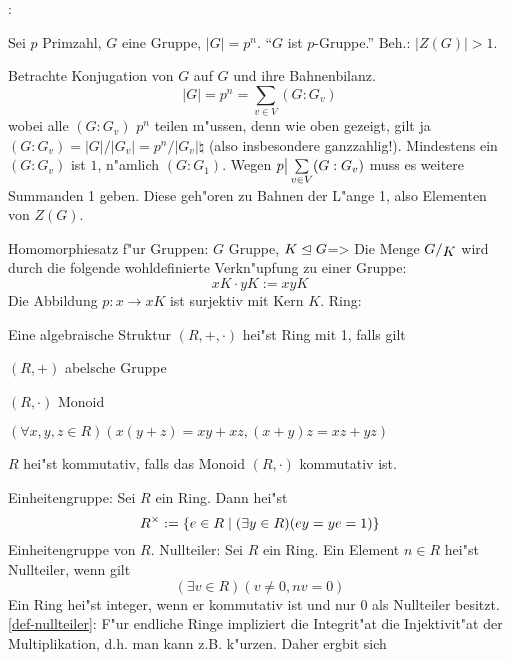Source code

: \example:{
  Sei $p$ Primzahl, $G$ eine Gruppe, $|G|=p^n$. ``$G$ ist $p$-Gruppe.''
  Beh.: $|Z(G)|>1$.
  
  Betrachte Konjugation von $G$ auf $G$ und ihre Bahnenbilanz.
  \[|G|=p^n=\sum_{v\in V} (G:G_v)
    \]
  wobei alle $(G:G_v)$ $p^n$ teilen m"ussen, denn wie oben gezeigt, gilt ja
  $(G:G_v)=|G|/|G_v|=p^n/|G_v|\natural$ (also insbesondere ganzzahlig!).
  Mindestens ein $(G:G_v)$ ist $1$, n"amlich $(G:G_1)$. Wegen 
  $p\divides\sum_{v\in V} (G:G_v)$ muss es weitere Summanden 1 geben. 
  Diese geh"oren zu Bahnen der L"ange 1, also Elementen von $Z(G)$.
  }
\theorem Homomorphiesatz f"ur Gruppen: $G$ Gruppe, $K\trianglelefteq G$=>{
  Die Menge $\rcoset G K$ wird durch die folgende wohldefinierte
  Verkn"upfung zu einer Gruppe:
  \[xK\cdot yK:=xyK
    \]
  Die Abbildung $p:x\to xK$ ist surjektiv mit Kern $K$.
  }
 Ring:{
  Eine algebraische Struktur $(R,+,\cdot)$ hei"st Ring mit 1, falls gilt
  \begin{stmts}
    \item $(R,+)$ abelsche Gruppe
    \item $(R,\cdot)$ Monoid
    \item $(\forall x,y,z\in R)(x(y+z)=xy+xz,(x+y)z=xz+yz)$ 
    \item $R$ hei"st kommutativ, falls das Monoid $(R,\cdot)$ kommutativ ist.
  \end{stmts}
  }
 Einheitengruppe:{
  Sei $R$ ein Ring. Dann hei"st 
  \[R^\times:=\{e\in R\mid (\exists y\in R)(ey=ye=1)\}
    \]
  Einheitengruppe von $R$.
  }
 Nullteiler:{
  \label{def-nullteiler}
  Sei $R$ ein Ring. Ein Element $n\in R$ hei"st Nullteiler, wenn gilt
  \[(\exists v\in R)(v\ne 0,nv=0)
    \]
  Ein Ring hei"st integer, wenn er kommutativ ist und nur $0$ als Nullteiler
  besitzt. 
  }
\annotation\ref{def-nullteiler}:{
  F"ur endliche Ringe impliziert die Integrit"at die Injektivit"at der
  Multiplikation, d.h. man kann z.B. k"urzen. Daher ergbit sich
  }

= = =

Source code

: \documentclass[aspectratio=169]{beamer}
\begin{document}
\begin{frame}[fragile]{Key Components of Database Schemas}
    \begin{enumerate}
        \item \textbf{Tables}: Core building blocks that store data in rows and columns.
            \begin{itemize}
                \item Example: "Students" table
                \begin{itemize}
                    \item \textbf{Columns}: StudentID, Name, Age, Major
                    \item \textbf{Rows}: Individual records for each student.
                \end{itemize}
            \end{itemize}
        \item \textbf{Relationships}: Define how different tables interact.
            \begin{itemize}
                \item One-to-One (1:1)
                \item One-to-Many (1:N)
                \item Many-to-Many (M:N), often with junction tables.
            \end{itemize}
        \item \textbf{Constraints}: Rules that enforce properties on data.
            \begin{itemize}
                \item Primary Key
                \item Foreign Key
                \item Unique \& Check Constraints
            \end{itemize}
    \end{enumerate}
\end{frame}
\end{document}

= = =

What the task requires: In the entries above, find each line with the word "also" and show it.

Your solution:
  $(G:G_v)=|G|/|G_v|=p^n/|G_v|\natural$ (also insbesondere ganzzahlig!).
  Diese geh"oren zu Bahnen der L"ange 1, also Elementen von $Z(G)$.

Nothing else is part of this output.